*** Source material ***
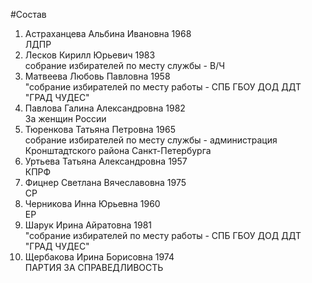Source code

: #Состав
1. Астраханцева Альбина Ивановна 1968   
    ЛДПР
2. Лесков Кирилл Юрьевич 1983   
    собрание избирателей по месту службы - В/Ч
3. Матвеева Любовь Павловна 1958   
    "собрание избирателей по месту работы - СПБ ГБОУ ДОД ДДТ "ГРАД ЧУДЕС"
4. Павлова Галина Александровна 1982   
    За женщин России
5. Тюренкова Татьяна Петровна 1965   
    собрание избирателей по месту службы - администрация Кронштадтского района Санкт-Петербурга
6. Уртьева Татьяна Александровна 1957   
    КПРФ
7. Фицнер Светлана Вячеславовна 1975   
    СР
8. Черникова Инна Юрьевна 1960   
    ЕР
9. Шарук Ирина Айратовна 1981   
    "собрание избирателей по месту работы - СПБ ГБОУ ДОД ДДТ "ГРАД ЧУДЕС"
10. Щербакова Ирина Борисовна 1974   
    ПАРТИЯ ЗА СПРАВЕДЛИВОСТЬ
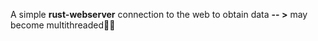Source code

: A simple **rust-webserver** connection to the web to obtain data **-- >** may become multithreaded🤦‍♀️
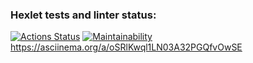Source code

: ### Hexlet tests and linter status:
[![Actions Status](https://github.com/DPonomarev23/frontend-project-44/workflows/hexlet-check/badge.svg)](https://github.com/DPonomarev23/frontend-project-44/actions)
[![Maintainability](https://api.codeclimate.com/v1/badges/838fdb695fa43bac9810/maintainability)](https://codeclimate.com/github/DPonomarev23/frontend-project-44/maintainability)
https://asciinema.org/a/oSRlKwql1LN03A32PGQfvOwSE
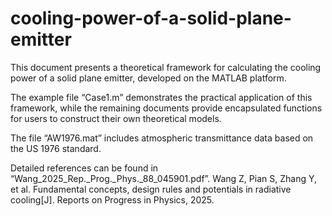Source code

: # cooling-power-of-a-solid-plane-emitter
This document presents a theoretical framework for calculating the cooling power of a solid plane emitter, developed on the MATLAB platform.

The example file “Case1.m” demonstrates the practical application of this framework, 
while the remaining documents provide encapsulated functions for users to construct their own theoretical models. 

The file “AW1976.mat” includes atmospheric transmittance data based on the US 1976 standard. 

Detailed references can be found in “Wang_2025_Rep._Prog._Phys._88_045901.pdf”.
Wang Z, Pian S, Zhang Y, et al. Fundamental concepts, design rules and potentials in radiative cooling[J]. Reports on Progress in Physics, 2025.
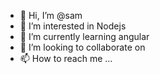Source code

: - 👋 Hi, I’m @sam
- 👀 I’m interested in Nodejs
- 🌱 I’m currently learning angular
- 💞️ I’m looking to collaborate on 
- 📫 How to reach me ...

<!---
sambouch79/sambouch79 is a ✨ special ✨ repository because its `README.md` (this file) appears on your GitHub profile.
You can click the Preview link to take a look at your changes.
--->
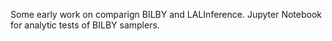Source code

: Some early work on comparign BILBY and LALInference.
Jupyter Notebook for analytic tests of BILBY samplers.



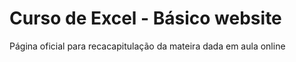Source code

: # Curso de Excel - Básico website
Página oficial para recacapitulação da mateira dada em aula online

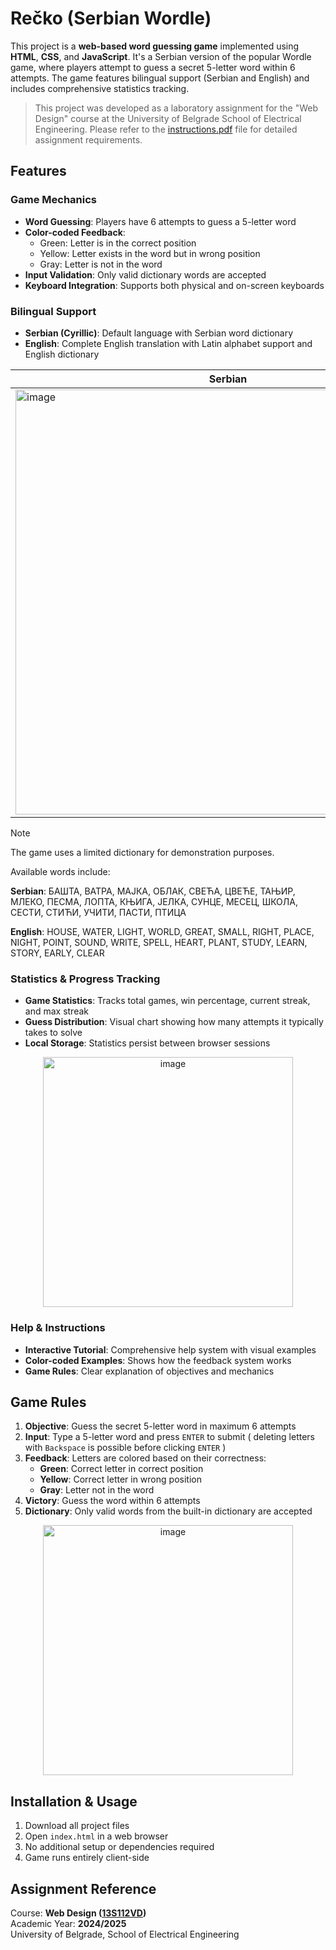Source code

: # Rečko (Serbian Wordle)

This project is a **web-based word guessing game** implemented using **HTML**, **CSS**, and **JavaScript**. It's a Serbian version of the popular Wordle game, where players attempt to guess a secret 5-letter word within 6 attempts. The game features bilingual support (Serbian and English) and includes comprehensive statistics tracking.

> This project was developed as a laboratory assignment for the "Web Design" course at the University of Belgrade School of Electrical Engineering. Please refer to the [instructions.pdf](instructions.pdf) file for detailed assignment requirements.

## Features

### Game Mechanics
- **Word Guessing**: Players have 6 attempts to guess a 5-letter word
- **Color-coded Feedback**: 
  - Green: Letter is in the correct position
  - Yellow: Letter exists in the word but in wrong position
  - Gray: Letter is not in the word
- **Input Validation**: Only valid dictionary words are accepted
- **Keyboard Integration**: Supports both physical and on-screen keyboards

### Bilingual Support
- **Serbian (Cyrillic)**: Default language with Serbian word dictionary
- **English**: Complete English translation with Latin alphabet support and English dictionary

| Serbian | English |
|-------------------|-------------------|
| <img width="680" alt="image" src="https://github.com/user-attachments/assets/7b58040a-8060-426d-9a37-26645eae2238" /> | <img width="628" alt="image" src="https://github.com/user-attachments/assets/67b7d01a-7e8c-47bf-be4b-1cc64902d22d" /> |

> [!NOTE]
> The game uses a limited dictionary for demonstration purposes. 
> <p> Available words include: </p>
> 
> **Serbian**: БАШТА, ВАТРА, МАЈКА, ОБЛАК, СВЕЋА, ЦВЕЋЕ, ТАЊИР, МЛЕКО, ПЕСМА, ЛОПТА, КЊИГА, ЈЕЛКА, СУНЦЕ, МЕСЕЦ, ШКОЛА, СЕСТИ, СТИЋИ, УЧИТИ, ПАСТИ, ПТИЦА
> 
> **English**: HOUSE, WATER, LIGHT, WORLD, GREAT, SMALL, RIGHT, PLACE, NIGHT, POINT, SOUND, WRITE, SPELL, HEART, PLANT, STUDY, LEARN, STORY, EARLY, CLEAR

### Statistics & Progress Tracking
- **Game Statistics**: Tracks total games, win percentage, current streak, and max streak
- **Guess Distribution**: Visual chart showing how many attempts it typically takes to solve
- **Local Storage**: Statistics persist between browser sessions

<div align="center">
<img width="400" alt="image" src="https://github.com/user-attachments/assets/0453cbb7-d7ba-410c-a605-dec4174cc619" />
</div>

### Help & Instructions
- **Interactive Tutorial**: Comprehensive help system with visual examples
- **Color-coded Examples**: Shows how the feedback system works
- **Game Rules**: Clear explanation of objectives and mechanics

## Game Rules

1. **Objective**: Guess the secret 5-letter word in maximum 6 attempts
2. **Input**: Type a 5-letter word and press `ENTER` to submit ( deleting letters with `Backspace` is possible before clicking `ENTER` )
3. **Feedback**: Letters are colored based on their correctness:
   - **Green**: Correct letter in correct position
   - **Yellow**: Correct letter in wrong position  
   - **Gray**: Letter not in the word
4. **Victory**: Guess the word within 6 attempts
5. **Dictionary**: Only valid words from the built-in dictionary are accepted

<div align="center">
<img width="400" alt="image" src="https://github.com/user-attachments/assets/09745927-e3a3-4f49-acb0-e07670cd233f" />
</div>

## Installation & Usage

1. Download all project files
2. Open `index.html` in a web browser
3. No additional setup or dependencies required
4. Game runs entirely client-side

## Assignment Reference

Course: **Web Design ([13S112VD](https://www.etf.bg.ac.rs/en/fis/karton_predmeta/13S112VD-2013))**  
Academic Year: **2024/2025**  
University of Belgrade, School of Electrical Engineering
***
• _Try it_
In the records above, find each line that holds the word "attempts"; copy all such lines.

• _Solution to this problem_
This project is a **web-based word guessing game** implemented using **HTML**, **CSS**, and **JavaScript**. It's a Serbian version of the popular Wordle game, where players attempt to guess a secret 5-letter word within 6 attempts. The game features bilingual support (Serbian and English) and includes comprehensive statistics tracking.
- **Word Guessing**: Players have 6 attempts to guess a 5-letter word
- **Guess Distribution**: Visual chart showing how many attempts it typically takes to solve
1. **Objective**: Guess the secret 5-letter word in maximum 6 attempts
4. **Victory**: Guess the word within 6 attempts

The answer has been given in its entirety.